■ **Work order**
Look through the data below for the line with "pre-processing gene expression data" and the line with "Co-expression Networks from", then output those two and all lines in between, exactly as written.

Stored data
= Beginning of Section =
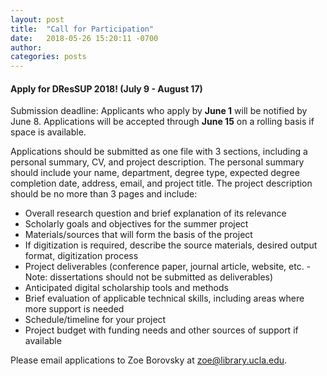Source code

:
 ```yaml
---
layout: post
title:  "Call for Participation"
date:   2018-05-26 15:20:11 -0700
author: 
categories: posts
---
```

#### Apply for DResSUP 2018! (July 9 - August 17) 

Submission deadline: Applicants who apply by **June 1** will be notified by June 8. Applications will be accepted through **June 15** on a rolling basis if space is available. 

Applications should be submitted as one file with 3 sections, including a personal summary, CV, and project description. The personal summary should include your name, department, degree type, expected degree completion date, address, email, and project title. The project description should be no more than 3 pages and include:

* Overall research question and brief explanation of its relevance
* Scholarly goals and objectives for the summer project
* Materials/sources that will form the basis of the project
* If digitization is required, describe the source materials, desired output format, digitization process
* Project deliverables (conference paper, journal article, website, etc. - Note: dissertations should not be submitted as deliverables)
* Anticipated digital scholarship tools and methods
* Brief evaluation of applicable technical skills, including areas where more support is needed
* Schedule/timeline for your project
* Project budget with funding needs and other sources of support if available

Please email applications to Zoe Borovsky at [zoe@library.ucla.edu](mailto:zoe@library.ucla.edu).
= End of Section =
= Beginning of Section =
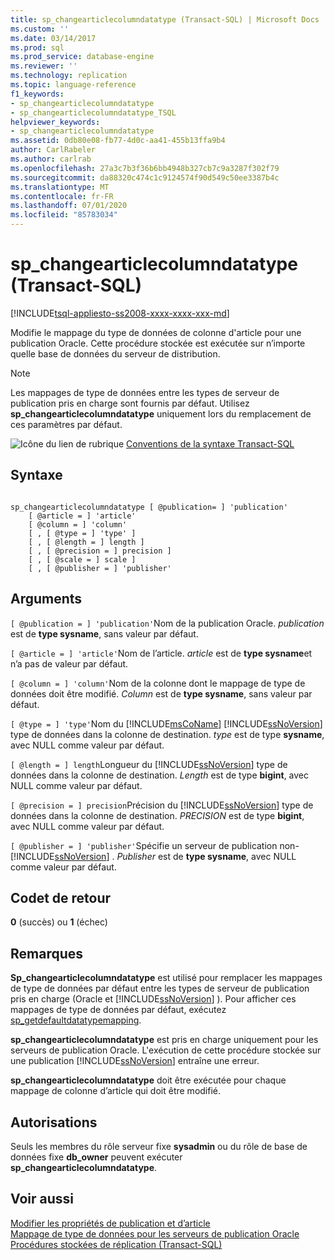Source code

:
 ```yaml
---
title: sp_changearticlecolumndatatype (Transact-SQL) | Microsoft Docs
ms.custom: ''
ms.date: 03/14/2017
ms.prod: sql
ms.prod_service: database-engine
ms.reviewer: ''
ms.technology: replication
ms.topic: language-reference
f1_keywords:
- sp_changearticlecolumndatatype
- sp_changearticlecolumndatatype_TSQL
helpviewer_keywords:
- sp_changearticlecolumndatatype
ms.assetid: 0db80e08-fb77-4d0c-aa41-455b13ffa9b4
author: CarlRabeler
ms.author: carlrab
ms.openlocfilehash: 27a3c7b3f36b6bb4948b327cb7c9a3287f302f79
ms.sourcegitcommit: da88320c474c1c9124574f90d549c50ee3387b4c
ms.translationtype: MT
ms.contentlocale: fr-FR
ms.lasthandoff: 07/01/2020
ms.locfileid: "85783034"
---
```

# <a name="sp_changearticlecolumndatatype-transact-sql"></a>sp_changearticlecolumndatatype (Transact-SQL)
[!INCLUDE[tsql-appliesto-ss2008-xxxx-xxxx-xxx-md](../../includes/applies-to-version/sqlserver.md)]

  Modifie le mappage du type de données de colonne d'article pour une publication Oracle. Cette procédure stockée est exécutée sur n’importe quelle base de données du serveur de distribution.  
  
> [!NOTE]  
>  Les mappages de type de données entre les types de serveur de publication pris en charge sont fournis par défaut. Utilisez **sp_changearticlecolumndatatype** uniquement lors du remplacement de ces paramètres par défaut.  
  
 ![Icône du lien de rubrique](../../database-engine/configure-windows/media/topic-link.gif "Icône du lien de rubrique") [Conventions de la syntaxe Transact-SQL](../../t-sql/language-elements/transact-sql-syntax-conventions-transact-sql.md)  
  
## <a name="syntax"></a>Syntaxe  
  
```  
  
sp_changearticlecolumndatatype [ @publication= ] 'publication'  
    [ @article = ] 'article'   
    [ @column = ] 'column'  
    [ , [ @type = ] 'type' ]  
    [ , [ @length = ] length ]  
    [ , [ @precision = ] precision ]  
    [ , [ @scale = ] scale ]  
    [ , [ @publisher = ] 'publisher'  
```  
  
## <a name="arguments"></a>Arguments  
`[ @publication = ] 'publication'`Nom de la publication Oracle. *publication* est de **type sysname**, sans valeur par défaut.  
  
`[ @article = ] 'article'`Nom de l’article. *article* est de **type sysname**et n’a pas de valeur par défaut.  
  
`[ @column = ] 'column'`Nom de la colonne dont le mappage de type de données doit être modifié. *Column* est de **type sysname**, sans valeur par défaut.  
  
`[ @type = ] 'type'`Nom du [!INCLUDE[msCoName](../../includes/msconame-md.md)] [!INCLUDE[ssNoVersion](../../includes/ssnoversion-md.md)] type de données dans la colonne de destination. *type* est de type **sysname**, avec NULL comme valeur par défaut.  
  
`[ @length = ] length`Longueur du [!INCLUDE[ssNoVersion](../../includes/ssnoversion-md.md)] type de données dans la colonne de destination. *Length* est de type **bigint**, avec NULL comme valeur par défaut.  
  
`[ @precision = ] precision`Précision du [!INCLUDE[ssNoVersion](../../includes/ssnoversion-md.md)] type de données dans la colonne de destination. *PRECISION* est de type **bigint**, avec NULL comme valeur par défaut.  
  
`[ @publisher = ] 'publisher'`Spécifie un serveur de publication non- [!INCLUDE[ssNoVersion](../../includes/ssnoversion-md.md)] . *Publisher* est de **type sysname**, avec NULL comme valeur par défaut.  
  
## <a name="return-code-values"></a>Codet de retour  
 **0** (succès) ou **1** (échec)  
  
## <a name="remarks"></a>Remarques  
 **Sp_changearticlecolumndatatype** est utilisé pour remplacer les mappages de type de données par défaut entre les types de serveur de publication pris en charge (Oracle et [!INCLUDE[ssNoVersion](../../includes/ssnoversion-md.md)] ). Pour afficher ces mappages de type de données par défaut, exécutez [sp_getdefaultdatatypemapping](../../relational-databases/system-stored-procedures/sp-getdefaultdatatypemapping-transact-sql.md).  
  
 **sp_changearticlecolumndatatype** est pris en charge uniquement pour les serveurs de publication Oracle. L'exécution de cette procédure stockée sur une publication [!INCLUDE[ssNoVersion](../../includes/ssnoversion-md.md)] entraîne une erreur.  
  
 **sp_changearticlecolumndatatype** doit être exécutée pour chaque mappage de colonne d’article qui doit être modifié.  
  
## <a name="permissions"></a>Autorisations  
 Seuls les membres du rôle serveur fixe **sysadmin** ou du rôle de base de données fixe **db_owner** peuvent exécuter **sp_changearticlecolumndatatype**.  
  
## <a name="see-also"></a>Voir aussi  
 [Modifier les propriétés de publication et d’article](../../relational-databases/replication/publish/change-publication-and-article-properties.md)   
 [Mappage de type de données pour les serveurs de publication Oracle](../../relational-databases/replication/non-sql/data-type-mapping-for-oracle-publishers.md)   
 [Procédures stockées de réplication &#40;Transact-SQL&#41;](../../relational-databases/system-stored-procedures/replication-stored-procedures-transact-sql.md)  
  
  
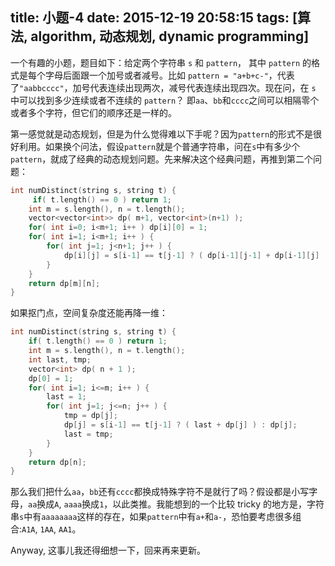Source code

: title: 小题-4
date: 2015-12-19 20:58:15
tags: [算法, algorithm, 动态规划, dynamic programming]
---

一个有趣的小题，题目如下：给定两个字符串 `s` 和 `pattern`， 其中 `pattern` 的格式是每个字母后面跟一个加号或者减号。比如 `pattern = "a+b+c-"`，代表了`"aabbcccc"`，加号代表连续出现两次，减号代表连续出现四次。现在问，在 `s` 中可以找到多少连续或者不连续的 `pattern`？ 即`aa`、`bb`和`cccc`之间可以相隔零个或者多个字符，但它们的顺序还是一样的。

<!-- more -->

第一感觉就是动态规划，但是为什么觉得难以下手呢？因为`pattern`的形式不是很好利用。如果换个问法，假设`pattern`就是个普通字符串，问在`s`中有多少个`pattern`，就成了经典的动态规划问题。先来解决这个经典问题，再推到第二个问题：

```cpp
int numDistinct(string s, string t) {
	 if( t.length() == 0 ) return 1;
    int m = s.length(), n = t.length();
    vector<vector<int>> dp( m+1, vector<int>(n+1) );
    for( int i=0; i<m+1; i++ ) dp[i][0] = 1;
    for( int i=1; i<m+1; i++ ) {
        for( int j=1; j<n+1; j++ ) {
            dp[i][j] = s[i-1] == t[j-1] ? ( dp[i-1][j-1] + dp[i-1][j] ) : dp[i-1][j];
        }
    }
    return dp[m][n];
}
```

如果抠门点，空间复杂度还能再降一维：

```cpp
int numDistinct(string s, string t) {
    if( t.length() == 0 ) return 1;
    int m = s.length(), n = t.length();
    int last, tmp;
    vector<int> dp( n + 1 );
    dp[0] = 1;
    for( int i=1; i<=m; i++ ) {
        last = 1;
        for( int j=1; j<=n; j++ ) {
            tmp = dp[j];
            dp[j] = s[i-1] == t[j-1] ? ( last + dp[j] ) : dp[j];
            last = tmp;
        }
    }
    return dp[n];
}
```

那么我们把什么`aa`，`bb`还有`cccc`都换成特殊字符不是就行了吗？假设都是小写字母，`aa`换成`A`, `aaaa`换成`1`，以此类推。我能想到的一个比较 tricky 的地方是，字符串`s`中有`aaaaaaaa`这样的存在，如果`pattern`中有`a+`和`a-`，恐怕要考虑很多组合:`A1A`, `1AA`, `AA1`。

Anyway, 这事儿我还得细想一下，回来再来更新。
= End of Section =
= Beginning of Section =
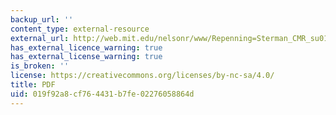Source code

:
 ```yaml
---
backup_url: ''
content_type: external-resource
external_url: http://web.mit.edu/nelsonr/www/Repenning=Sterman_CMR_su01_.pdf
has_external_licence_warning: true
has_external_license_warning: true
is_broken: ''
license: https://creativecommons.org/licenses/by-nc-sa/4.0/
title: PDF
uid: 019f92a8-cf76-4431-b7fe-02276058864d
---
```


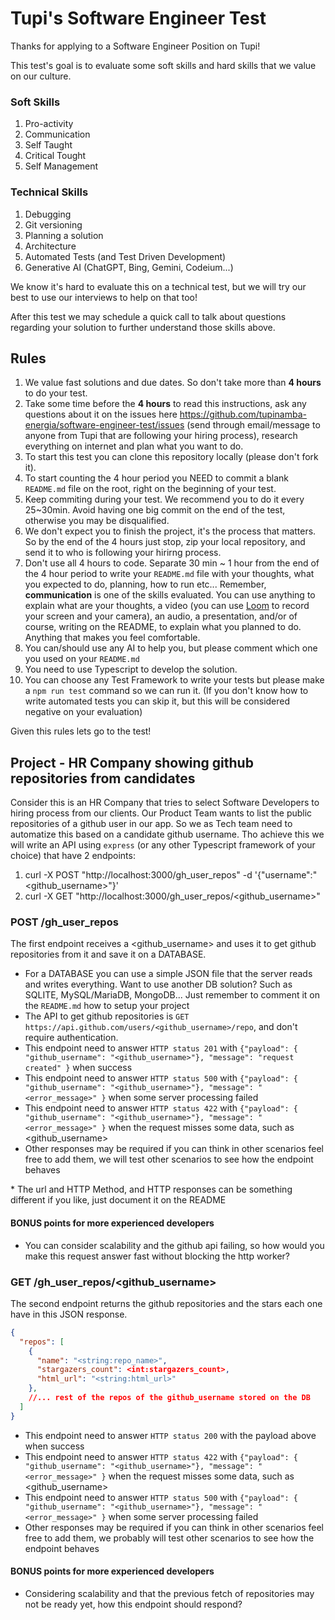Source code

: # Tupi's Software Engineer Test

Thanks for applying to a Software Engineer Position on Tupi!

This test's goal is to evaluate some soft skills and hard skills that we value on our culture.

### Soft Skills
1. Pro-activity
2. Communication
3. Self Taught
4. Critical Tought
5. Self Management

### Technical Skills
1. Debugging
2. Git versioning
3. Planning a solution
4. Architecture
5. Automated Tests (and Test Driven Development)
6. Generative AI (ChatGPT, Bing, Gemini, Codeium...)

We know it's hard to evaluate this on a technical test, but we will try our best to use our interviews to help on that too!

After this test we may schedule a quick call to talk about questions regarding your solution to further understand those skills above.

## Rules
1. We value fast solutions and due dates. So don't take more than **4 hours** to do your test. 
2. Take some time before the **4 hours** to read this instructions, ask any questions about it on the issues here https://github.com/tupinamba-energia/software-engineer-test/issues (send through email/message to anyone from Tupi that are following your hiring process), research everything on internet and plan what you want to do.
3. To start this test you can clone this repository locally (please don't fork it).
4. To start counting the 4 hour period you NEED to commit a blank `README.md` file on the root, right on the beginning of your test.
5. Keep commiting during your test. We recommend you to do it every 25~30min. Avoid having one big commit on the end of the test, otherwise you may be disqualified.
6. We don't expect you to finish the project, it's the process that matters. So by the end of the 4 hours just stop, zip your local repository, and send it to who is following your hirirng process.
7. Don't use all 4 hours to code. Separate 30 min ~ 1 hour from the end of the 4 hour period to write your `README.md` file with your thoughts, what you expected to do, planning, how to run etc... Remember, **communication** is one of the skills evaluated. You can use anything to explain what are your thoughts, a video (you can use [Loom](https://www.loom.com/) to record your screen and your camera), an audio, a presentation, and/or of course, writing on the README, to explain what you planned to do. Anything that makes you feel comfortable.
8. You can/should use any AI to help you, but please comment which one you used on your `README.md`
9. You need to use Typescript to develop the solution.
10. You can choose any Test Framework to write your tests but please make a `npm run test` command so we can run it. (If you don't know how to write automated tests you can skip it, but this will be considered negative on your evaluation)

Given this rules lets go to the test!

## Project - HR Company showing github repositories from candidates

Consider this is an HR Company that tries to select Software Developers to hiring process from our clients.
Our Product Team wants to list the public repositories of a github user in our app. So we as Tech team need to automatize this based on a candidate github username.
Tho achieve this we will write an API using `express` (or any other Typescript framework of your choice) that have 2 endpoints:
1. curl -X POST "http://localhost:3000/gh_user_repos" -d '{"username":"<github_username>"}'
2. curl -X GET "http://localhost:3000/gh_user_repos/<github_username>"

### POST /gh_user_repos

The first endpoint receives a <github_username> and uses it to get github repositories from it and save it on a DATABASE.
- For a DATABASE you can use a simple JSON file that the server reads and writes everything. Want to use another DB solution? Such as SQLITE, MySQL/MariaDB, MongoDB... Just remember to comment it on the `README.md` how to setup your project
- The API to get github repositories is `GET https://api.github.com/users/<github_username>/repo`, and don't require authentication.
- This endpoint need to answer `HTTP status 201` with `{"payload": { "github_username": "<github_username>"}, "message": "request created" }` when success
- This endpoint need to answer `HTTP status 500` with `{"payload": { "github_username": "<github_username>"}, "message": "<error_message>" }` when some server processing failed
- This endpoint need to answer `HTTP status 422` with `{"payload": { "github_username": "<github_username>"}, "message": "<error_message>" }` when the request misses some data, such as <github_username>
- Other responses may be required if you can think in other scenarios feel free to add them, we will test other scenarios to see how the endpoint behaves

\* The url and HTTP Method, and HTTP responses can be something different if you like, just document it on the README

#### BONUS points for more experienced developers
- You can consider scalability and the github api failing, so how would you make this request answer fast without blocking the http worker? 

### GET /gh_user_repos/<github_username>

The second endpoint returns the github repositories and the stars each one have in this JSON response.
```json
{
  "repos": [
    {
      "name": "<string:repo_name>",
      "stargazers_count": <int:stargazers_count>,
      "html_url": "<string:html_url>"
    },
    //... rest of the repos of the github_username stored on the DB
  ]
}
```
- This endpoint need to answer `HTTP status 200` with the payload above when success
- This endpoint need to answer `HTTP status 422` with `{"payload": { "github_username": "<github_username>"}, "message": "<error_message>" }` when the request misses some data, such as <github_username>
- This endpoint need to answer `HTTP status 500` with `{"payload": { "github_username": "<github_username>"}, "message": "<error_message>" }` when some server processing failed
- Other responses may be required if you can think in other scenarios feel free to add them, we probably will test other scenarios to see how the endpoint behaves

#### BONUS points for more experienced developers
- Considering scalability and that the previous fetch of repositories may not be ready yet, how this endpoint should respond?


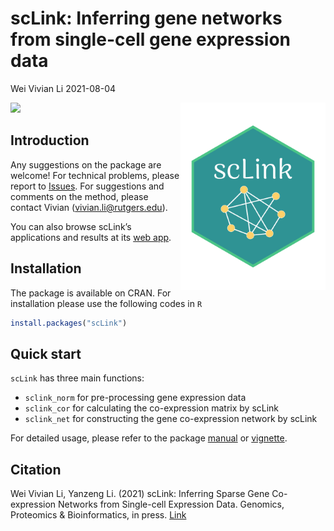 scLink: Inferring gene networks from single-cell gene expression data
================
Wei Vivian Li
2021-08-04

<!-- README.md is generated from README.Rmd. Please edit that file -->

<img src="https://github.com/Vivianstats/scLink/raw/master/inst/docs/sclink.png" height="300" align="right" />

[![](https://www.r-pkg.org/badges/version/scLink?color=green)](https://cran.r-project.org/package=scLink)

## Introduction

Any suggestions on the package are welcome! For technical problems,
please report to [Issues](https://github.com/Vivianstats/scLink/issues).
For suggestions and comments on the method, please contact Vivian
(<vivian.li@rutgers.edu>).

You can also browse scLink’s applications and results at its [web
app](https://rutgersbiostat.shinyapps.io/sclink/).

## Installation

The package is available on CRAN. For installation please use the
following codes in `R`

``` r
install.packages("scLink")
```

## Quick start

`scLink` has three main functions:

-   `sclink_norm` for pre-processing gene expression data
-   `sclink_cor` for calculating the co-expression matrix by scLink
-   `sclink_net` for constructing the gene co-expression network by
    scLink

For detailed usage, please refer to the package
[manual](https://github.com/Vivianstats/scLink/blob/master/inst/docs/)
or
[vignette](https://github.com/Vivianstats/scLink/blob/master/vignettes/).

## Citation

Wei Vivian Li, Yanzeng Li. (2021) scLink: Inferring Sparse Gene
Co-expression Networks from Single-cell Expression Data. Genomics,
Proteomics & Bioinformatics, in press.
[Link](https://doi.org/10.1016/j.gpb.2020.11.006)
= End of Section =
■ **Solution to this exercise**
-   `sclink_norm` for pre-processing gene expression data
-   `sclink_cor` for calculating the co-expression matrix by scLink
-   `sclink_net` for constructing the gene co-expression network by
    scLink

For detailed usage, please refer to the package
[manual](https://github.com/Vivianstats/scLink/blob/master/inst/docs/)
or
[vignette](https://github.com/Vivianstats/scLink/blob/master/vignettes/).

## Citation

Wei Vivian Li, Yanzeng Li. (2021) scLink: Inferring Sparse Gene
Co-expression Networks from Single-cell Expression Data. Genomics,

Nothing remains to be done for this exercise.